I read this book as part of German Lit Month

Thank you to An Englishman in Berlin for suggesting this book.

24 thoughts on “The Piano Teacher – Elfriede Jelinek (trans. Joachim Neugroschel)”

  1. fascinating review. This is one of my very favourite books, and one of the few that has remained in my top 10 since I first read it, as I remember not long after Jelinek won the Booker. It’s probably worth outlining briefly what I loved so much. First is the language – this is one of teh very few cases where I’ve found a very stylised narrator works consistently over a novel’s length (other than Kundera, the other that springs to mind is Marie Darrieussecq in Breathing Underwater/Mal de Mer).
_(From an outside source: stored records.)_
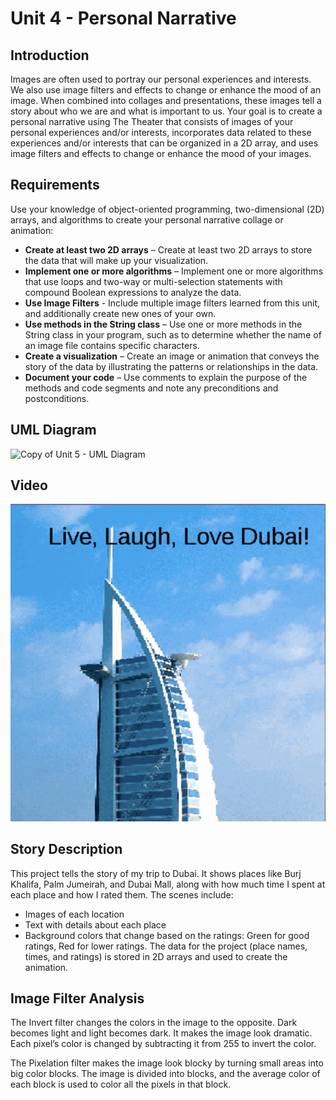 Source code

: # Unit 4 - Personal Narrative

## Introduction

Images are often used to portray our personal experiences and interests. We also use image filters and effects to change or enhance the mood of an image. When combined into collages and presentations, these images tell a story about who we are and what is important to us. Your goal is to create a personal narrative using The Theater that consists of images of your personal experiences and/or interests, incorporates data related to these experiences and/or interests that can be organized in a 2D array, and uses image filters and effects to change or enhance the mood of your images.

## Requirements

Use your knowledge of object-oriented programming, two-dimensional (2D) arrays, and algorithms to create your personal narrative collage or animation:

- **Create at least two 2D arrays** – Create at least two 2D arrays to store the data that will make up your visualization.
- **Implement one or more algorithms** – Implement one or more algorithms that use loops and two-way or multi-selection statements with compound Boolean expressions to analyze the data.
- **Use Image Filters** - Include multiple image filters learned from this unit, and additionally create new ones of your own.
- **Use methods in the String class** – Use one or more methods in the String class in your program, such as to determine whether the name of an image file contains specific characters.
- **Create a visualization** – Create an image or animation that conveys the story of the data by illustrating the patterns or relationships in the data.
- **Document your code** – Use comments to explain the purpose of the methods and code segments and note any preconditions and postconditions.

## UML Diagram

![Copy of Unit 5 - UML Diagram](https://github.com/user-attachments/assets/5b8d3dba-e773-4185-86fb-d4b9cd7fce23)

## Video

[![Thumbnail for my projet](thumbnaill.png)](https://youtu.be/GI1QOWt-KUM)

## Story Description

This project tells the story of my trip to Dubai. It shows places like Burj Khalifa, Palm Jumeirah, and Dubai Mall, along with how much time I spent at each place and how I rated them. The scenes include:
- Images of each location
- Text with details about each place
- Background colors that change based on the ratings: Green for good ratings, Red for lower ratings.
The data for the project (place names, times, and ratings) is stored in 2D arrays and used to create the animation.

## Image Filter Analysis

The Invert filter changes the colors in the image to the opposite. Dark becomes light and light becomes dark. It makes the image look dramatic. Each pixel’s color is changed by subtracting it from 255 to invert the color.

The Pixelation filter makes the image look blocky by turning small areas into big color blocks. The image is divided into blocks, and the average color of each block is used to color all the pixels in that block.
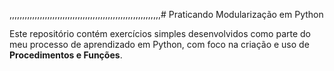 ,,,,,,,,,,,,,,,,,,,,,,,,,,,,,,,,,,,,,,,,,,,,,,,,,,,,,,,,,,,,# Praticando Modularização em Python

Este repositório contém exercícios simples desenvolvidos como parte do meu processo de aprendizado em Python, com foco na criação e uso de **Procedimentos e Funções**.
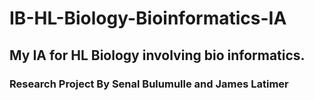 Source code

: # IB-HL-Biology-Bioinformatics-IA
<h2> My IA for HL Biology involving bio informatics. </h2>
<h3> Research Project By Senal Bulumulle and James Latimer </h3>

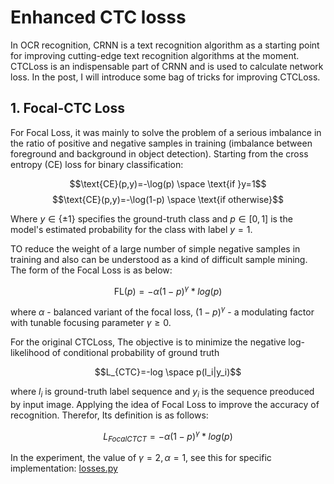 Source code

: # Enhanced CTC losss

In OCR recognition, CRNN is a text recognition algorithm as a starting point for improving cutting-edge text recognition algorithms at the moment. CTCLoss is an indispensable part of CRNN and is used to calculate network loss. In the post, I will introduce some bag of tricks for improving CTCLoss.

## 1. Focal-CTC Loss

For Focal Loss, it was mainly to solve the problem of a serious imbalance in the ratio of positive and negative samples in training (imbalance between foreground and background in object detection). Starting from the cross entropy (CE) loss for binary classification:

$$\text{CE}(p,y)=-\log(p) \space \text{if }y=1$$
$$\text{CE}(p,y)=-\log(1-p) \space \text{if otherwise}$$

Where $y \in \lbrace \pm 1 \rbrace$ specifies the ground-truth class and $p\in \lbrack 0, 1 \rbrack$ is the model's estimated probability for the class with label $y=1$.

TO reduce the weight of a large number of simple negative samples in training and also can be understood as a kind of difficult sample mining. The form of the Focal Loss is as below:

$$\text{FL}(p)=-\alpha(1-p)^{\gamma}*log(p)$$

where $\alpha$ - balanced variant of the focal loss, $(1-p)^{\gamma}$ - a modulating factor with tunable focusing parameter $\gamma \geq 0$.

For the original CTCLoss, The objective is to minimize the negative log-likelihood of conditional probability of ground truth

$$L_{CTC}=-log \space p(l_i|y_i)$$

where $l_i$ is ground-truth label sequence and $y_i$ is the sequence preoduced by input image. Applying the idea of Focal Loss to improve the accuracy of recognition. Therefor, Its definition is as follows:

$$L_{FocalCTCT}=-\alpha(1-p)^{\gamma}*log(p)$$

In the experiment, the value of $\gamma=2, \alpha=1$, see this for specific implementation: [losses.py](https://github.com/tuongtranngoc/CRNN-Text-Recognition/blob/main/src/utils/losses.py)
There is a relentlessness to it that drives the narrative on, that builds in layers in the reader’s mind, drilling itself inside you until you have no choice but to share Erika’s pain. The setting is also perfect – the claustrophobia of the flat is wonderfully conveyed (the relentless pounding of the language again working to create a throbbing in the reader’s temples that truly conveys its prison-like nature – rather like Polanski’s Repulsion on the page), but Vienna by night is truly remarkable and you’re right, the icy, dispassionate way she haunts its streets sucking what cold light she can from the neon and video is what really makes it – this is Harry Lime cranked up to eleven. The portrayal of sex as a numbing mechanism (an unsuccessful one) is equally icily handled and incisive.

    The portrayal of mutually parasitic relationships is quite brilliant. I can see exactly what the Nobel committee meant. Jelinek’s language gives voice to each character’s pain, each winding itself around the other voices in an attempt to assert itself by smothering the validity of every other pain. This is a battle of egos fought through physical anguish and psychological manipulation that spills readily, almost clumsily into physical violence – these are characters for whom any division of mind and body, inner and outer life have long since eroded so that self-loathing oozes ad flows freely inside and between the characters.
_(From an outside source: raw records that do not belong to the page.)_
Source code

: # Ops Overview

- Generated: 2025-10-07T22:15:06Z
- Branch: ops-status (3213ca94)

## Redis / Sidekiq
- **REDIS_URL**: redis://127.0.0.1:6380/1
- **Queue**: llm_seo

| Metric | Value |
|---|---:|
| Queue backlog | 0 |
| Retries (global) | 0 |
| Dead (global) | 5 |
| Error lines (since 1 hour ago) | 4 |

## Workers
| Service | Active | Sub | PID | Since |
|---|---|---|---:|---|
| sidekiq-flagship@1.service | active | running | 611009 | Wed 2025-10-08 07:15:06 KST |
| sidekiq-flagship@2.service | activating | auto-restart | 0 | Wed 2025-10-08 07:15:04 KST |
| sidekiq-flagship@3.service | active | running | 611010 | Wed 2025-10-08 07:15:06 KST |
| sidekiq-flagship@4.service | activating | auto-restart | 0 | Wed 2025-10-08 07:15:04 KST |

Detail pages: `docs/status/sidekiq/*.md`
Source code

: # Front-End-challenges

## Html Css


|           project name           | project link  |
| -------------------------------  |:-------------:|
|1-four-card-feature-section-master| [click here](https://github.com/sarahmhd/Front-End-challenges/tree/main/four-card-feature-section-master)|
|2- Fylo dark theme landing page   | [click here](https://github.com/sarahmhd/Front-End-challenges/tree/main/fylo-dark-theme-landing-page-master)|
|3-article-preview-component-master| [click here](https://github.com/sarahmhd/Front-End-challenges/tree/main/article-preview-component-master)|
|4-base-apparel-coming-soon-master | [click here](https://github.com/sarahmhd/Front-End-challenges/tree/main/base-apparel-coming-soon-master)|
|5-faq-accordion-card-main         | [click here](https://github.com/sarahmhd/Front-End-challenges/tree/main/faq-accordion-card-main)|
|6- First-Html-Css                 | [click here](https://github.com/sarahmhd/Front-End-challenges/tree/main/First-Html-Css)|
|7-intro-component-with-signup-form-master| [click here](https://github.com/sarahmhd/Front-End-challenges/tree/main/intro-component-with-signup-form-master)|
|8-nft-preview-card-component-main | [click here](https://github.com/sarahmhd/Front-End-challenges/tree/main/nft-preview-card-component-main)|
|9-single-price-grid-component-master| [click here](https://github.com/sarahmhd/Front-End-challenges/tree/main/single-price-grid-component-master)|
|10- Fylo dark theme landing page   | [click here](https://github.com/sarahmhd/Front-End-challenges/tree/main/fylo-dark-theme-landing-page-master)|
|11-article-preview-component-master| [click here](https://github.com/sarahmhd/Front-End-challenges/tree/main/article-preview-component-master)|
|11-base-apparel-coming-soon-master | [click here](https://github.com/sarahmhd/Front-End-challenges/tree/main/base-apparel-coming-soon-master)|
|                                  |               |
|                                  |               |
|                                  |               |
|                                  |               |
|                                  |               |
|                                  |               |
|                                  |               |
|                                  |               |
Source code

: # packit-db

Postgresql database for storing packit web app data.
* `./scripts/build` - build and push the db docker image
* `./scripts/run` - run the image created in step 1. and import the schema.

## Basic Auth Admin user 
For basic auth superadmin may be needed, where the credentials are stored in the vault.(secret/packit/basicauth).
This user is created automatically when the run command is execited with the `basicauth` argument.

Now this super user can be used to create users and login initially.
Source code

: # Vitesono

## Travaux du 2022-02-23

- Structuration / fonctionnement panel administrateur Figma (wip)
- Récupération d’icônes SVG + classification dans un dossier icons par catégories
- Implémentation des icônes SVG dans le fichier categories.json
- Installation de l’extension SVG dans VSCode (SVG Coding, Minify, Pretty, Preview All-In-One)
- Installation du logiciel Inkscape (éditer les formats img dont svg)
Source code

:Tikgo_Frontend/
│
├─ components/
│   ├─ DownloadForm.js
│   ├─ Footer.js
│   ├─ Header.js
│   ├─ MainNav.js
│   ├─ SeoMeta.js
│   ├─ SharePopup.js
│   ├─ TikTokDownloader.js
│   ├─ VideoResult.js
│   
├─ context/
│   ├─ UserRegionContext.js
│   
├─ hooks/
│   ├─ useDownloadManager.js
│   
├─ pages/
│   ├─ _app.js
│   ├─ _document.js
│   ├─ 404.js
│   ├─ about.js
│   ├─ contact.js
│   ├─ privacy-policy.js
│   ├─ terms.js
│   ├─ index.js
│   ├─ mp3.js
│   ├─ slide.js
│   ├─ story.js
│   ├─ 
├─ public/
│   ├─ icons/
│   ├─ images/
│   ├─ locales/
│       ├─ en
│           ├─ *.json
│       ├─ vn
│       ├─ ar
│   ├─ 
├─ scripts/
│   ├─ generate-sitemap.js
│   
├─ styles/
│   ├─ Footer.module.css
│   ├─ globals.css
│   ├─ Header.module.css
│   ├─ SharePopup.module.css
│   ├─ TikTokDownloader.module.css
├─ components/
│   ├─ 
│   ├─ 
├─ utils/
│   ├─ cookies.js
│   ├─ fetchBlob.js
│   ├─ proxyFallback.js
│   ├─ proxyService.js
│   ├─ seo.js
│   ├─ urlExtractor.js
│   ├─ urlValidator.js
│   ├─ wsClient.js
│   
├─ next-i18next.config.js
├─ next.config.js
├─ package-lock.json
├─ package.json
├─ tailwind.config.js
    Tony, do give it a try, and blame me if you don’t like it!

    1. Thanks for taking the time to comment Dan – I read a lot of your comments on the Guardian books blog, so I’m chuffed you have graced my humble blog with your thoughts! Your enthusiasm for The Piano Teacher comes through in what you’ve written. I think the memory of this book will stay with me for some time too, but I can’t say I would rank it amongst my favourites! Relentless is an apt description; I did feel the pain and claustrophobia, but I was quite disturbed by the whole experience which is probably why I won’t forget it. I do appreciate the writing and what must have gone into creating this work for it to have such an emotional affect on the reader. I’m glad I’ve read it and have enjoyed discussing it in the comments.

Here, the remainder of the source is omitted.